Könnte ein Modell für ganz Niedersachsen sein

Weitere Informationen:
https://medizinstudium-in-prag.com

Der Grundgedanke: Wenn es so schwierig ist, die Zahl der Medizinstudenten in Deutschland zu erhöhen, warum nutzt man nicht stärker die Ausbildungskapazitäten an Universitäten wie der in Prag – in Kombination mit Praxisanteilen in Deutschland? Zumal es sich rechnen würde: „Mit 100.000 Euro kostet ein Medizinstudium dort nur etwa rund ein Drittel dessen, was für einen Medizinstudienplatz in Oldenburg, Hannover oder Göttingen anfällt.“

Zum Ärztemangel hinzu kommt der Mangel an Pflegekräften. Auch da geht die Euthymia-Stiftung neue Wege und setzt insbesondere auf Nachwuchs aus dem Iran. Rund 40 Pflegekräfte hat eine Agentur dafür in den vergangenen beiden Jahren an die vier Krankenhäuser der Stiftung vermittelt.

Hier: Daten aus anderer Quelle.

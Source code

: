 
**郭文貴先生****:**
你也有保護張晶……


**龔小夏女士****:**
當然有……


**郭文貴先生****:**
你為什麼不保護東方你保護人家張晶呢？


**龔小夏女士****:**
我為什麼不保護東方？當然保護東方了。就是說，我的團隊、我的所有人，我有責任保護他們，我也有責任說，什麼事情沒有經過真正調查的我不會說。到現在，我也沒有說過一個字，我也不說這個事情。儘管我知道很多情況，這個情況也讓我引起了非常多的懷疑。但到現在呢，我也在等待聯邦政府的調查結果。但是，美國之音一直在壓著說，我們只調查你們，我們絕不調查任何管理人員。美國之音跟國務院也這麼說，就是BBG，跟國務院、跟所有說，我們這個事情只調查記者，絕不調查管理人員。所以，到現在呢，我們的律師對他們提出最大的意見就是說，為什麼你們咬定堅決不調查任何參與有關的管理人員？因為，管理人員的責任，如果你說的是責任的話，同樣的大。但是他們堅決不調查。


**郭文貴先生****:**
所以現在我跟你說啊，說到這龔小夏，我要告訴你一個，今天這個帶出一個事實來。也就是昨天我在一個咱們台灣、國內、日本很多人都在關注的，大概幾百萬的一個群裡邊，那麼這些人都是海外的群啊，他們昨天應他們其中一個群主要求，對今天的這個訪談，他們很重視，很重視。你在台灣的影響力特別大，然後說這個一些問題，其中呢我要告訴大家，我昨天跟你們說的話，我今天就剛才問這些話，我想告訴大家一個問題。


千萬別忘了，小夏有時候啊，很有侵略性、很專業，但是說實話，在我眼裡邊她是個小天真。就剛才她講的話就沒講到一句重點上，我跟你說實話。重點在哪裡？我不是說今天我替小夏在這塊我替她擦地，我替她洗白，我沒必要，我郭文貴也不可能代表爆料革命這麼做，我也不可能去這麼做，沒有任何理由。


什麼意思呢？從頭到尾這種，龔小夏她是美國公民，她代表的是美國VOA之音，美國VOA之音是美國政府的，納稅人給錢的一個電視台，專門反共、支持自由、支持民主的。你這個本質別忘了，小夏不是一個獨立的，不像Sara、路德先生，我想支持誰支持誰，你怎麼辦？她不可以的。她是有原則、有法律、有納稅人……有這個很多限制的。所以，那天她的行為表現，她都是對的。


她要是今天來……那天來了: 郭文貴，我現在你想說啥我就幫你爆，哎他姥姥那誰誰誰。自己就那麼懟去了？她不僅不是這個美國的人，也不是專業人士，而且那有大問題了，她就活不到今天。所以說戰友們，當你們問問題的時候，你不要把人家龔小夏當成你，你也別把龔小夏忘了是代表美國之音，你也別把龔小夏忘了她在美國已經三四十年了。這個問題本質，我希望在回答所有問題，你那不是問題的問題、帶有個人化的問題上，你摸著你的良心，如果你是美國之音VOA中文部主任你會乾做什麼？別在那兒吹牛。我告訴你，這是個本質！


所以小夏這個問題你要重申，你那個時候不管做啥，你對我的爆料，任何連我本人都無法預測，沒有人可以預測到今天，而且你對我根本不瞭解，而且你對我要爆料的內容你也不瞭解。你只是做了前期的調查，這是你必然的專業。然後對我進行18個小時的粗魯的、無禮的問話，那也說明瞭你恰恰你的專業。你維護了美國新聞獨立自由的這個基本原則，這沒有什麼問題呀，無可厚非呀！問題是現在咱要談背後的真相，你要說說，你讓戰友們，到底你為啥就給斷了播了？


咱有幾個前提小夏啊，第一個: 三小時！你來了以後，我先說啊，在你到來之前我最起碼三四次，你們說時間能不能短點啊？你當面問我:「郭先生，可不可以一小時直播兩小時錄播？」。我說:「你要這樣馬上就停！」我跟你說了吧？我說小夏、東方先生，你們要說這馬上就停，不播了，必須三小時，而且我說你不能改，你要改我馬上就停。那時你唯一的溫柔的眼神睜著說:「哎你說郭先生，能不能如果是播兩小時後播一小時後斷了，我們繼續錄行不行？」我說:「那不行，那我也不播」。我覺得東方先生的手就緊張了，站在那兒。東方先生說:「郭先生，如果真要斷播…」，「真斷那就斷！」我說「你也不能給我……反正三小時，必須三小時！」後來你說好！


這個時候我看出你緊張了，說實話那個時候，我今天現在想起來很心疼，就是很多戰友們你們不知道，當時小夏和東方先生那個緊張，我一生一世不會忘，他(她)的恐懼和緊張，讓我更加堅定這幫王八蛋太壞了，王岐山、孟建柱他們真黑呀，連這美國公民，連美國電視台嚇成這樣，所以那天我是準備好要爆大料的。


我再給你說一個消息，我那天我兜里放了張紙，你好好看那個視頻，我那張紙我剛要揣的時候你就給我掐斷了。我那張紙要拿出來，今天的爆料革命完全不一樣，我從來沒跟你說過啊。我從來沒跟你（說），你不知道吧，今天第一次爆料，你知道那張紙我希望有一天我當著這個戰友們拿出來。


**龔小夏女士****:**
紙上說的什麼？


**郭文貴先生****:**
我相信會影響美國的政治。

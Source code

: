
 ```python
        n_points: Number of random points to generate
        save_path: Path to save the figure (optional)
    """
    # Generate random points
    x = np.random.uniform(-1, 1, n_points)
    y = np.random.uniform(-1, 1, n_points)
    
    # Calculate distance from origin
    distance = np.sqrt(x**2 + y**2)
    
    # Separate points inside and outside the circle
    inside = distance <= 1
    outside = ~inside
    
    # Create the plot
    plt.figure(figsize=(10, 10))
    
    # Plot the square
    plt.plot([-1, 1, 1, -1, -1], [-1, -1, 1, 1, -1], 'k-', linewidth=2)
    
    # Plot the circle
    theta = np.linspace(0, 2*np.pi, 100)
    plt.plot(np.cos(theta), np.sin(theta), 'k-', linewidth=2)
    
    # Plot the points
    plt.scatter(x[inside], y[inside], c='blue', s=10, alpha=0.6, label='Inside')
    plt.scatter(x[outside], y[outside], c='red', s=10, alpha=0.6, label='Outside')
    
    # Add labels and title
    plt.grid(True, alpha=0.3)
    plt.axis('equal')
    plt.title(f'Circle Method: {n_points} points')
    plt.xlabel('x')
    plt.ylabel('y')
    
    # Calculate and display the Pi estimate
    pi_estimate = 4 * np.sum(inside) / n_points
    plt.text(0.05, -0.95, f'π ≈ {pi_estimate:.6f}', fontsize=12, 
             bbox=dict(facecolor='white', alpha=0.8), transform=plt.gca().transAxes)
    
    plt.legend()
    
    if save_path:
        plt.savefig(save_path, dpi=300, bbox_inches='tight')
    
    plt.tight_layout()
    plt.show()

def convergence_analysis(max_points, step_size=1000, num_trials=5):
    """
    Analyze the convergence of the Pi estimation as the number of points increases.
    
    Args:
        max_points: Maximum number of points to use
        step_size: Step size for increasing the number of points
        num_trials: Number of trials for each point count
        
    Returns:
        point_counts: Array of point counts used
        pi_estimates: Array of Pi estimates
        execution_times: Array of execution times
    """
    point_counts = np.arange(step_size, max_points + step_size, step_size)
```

„Sie haben im Iran bereits Deutsch gelernt und sollen möglichst langfris­tig bei uns tätig sein“, sagt Stiftungsvorstand Pelster. Deshalb auch die große Zahl aus einem einzigen Land. „So haben sie es leichter, sich in Gemeinschaft wohl und nicht so leicht einsam zu fühlen.“ Diesen Ansatz wolle die Stiftung weiter fortsetzen.

Ärztemangel in Deutschland
Ärztemangel – das Problem ist seit Jahren bekannt. Passiert ist wenig. Um gerade 800 Studienanfänger pro Jahr sind die Erstsemester-Zahlen seit 2017 - damals 10.800 - gestiegen. Nötig wären laut Gesundheitsminister Karl Lauterbach (SPD) 5.000. Laut einer aktuellen Studie der Robert-Bosch-Stiftung fehlen bis 2035 bundesweit 11.000 Hausärzte. Rund 40 Prozent aller Landkreise wären dann unterversorgt oder von Unterversorgung bedroht. Und auch für Krankenhäuser ist es schwieriger geworden, Ärztenachwuchs zu finden, besonders auf dem Land.